The most important reason for me to join Local 802 was to be affiliated with all of the great musicians who live and work here in New York City, which is my adopted home base. I brought my signature “Rockin’ Blues with Greek Soul” here after leaving my native Athens, Greece. Being in the union will help me to meet other musicians, participate in different projects and expand my working schedule. Another major incentive to becoming a member was to have access to the Actors Federal Credit Union, which is a means of extricating myself from corporate banking. Through my live performances, recordings and social media, I aim for my music to reach as many people as possible. And through the classes I teach to guitar/music students of all levels, I help keep the music alive. As a regularly featured performer at B.B. King’s Blues Club in Lucille’s, I connect with blues lovers from all over the world. Many of them are followers of my long-running Rockin’ Blues blog about the life and adventures of a working musician who lives in Times Square, including the various venues where I play. Like my debut last year at Lincoln Center in the Rubenstein Atrium for the “Meet the Artist” concert series. And a fun gig at the Flushing Public Library, yet another of the city’s many amazing cultural institutions that supports live music. I look forward to continuing to compose, create, record and perform my music at clubs, concerts, festivals, private events, and for film and video. And to keep on teaching all my dedicated students who are an inspiration to me. My principal instruments are the electric guitar and my voice. I also play acoustic guitar, bass guitar, piano and harmonica.
I joined Local 802 because, like many, I am interested in eventually subbing on Broadway, but beyond that, I am not entirely sure yet. I know that in NYC, there are certain opportunities only available to unionized musicians, so I decided to join. I want to perform and hang with some of the most talented musicians in the world while hopefully meeting some new friends in the process.
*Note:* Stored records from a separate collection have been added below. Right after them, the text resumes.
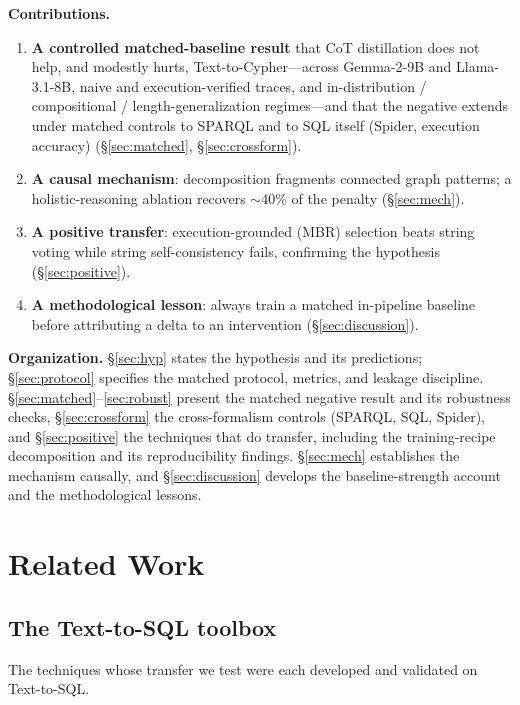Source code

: \documentclass[11pt]{article}
\begin{document}
\noindent\textbf{Contributions.}
\begin{enumerate}[leftmargin=*]
  \item \textbf{A controlled matched-baseline result} that CoT distillation does not help, and
  modestly hurts, Text-to-Cypher---across Gemma-2-9B and Llama-3.1-8B, naive and execution-verified
  traces, and in-distribution / compositional / length-generalization regimes---and that the
  negative extends under matched controls to SPARQL and to SQL itself (Spider, execution accuracy)
  (\S\ref{sec:matched}, \S\ref{sec:crossform}).
  \item \textbf{A causal mechanism}: decomposition fragments connected graph patterns; a
  holistic-reasoning ablation recovers $\sim$40\% of the penalty (\S\ref{sec:mech}).
  \item \textbf{A positive transfer}: execution-grounded (MBR) selection beats string voting while
  string self-consistency fails, confirming the hypothesis (\S\ref{sec:positive}).
  \item \textbf{A methodological lesson}: always train a matched in-pipeline baseline before
  attributing a delta to an intervention (\S\ref{sec:discussion}).
\end{enumerate}

\noindent\textbf{Organization.} \S\ref{sec:hyp} states the hypothesis and its predictions;
\S\ref{sec:protocol} specifies the matched protocol, metrics, and leakage discipline.
\S\ref{sec:matched}--\ref{sec:robust} present the matched negative result and its robustness
checks, \S\ref{sec:crossform} the cross-formalism controls (SPARQL, SQL, Spider), and
\S\ref{sec:positive} the techniques that do transfer, including the training-recipe decomposition
and its reproducibility findings. \S\ref{sec:mech} establishes the mechanism causally, and
\S\ref{sec:discussion} develops the baseline-strength account and the methodological lessons.

\section{Related Work}
\subsection{The Text-to-SQL toolbox}
\label{sec:rw-sql}
The techniques whose transfer we test were each developed and validated on Text-to-SQL.
\end{document}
I enjoy meeting like-minded and not-so-like-minded people who can broaden my perspectives and remind me there is always something new to learn (and in the percussionist’s case, some new ridiculous widget/holder/sound-making-gizmo to buy!) Last year, I led the big band version of my own group, Mr. Ho’s Orchestrotica, in Berlin at the Wassermusik Festival. (We’re the only group in the world performing the lost music of Esquivel.) We also played in NYC for the Celebrate Mexico Now festival. I also played percussion (mostly riq/doumbek/tappan/pandeiro) with the Klezwoods and toured with David Wax Museum on a hybrid drumset/cajon/percussion setup. Last fall, I toured with the contemporary chamber group Cordis on piano and keyboards (and I got to play one electric guitar solo too). I consider myself a general percussionist in the broadest sense. I do play a pretty mean pandeiro solo though! I have backgrounds in orchestral work, jazz and many other genres.
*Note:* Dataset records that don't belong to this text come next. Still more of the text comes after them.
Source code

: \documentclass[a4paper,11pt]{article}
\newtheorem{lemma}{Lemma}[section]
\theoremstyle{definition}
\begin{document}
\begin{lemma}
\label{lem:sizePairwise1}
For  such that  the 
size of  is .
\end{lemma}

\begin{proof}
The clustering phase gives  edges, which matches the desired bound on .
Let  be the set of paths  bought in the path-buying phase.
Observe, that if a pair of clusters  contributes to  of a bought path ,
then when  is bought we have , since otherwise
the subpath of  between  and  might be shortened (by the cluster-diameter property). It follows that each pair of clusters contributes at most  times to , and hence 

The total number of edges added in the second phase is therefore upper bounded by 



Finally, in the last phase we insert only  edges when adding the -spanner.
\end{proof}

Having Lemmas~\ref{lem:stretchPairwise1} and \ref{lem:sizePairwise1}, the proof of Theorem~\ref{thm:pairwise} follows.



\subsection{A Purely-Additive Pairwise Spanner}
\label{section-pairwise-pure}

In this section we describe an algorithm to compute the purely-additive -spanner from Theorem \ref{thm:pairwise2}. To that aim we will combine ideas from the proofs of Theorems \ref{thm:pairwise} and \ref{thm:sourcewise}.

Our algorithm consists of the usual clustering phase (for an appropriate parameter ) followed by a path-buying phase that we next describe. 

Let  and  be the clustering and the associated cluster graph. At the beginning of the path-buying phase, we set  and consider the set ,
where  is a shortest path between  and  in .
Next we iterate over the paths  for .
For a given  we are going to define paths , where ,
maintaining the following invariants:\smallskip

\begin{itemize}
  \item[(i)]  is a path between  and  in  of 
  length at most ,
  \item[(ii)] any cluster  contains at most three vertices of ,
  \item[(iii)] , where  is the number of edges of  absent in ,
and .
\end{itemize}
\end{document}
I joined Local 802 after I moved from Vancouver to New York and got asked to be a sub on the Broadway musical “Matilda.” My musical goal in NYC is to have a full-time position one day on Broadway. I also want to tour and collaborate with singer-songwriters, teach privately or at a music school, and be a respected versatile musician here in NYC. Some of my most recent gigs are subbing on “Matilda” and playing a week-long residency at 54 Below with Tony Award-winner Duncan Sheik. My principal instrument is violin.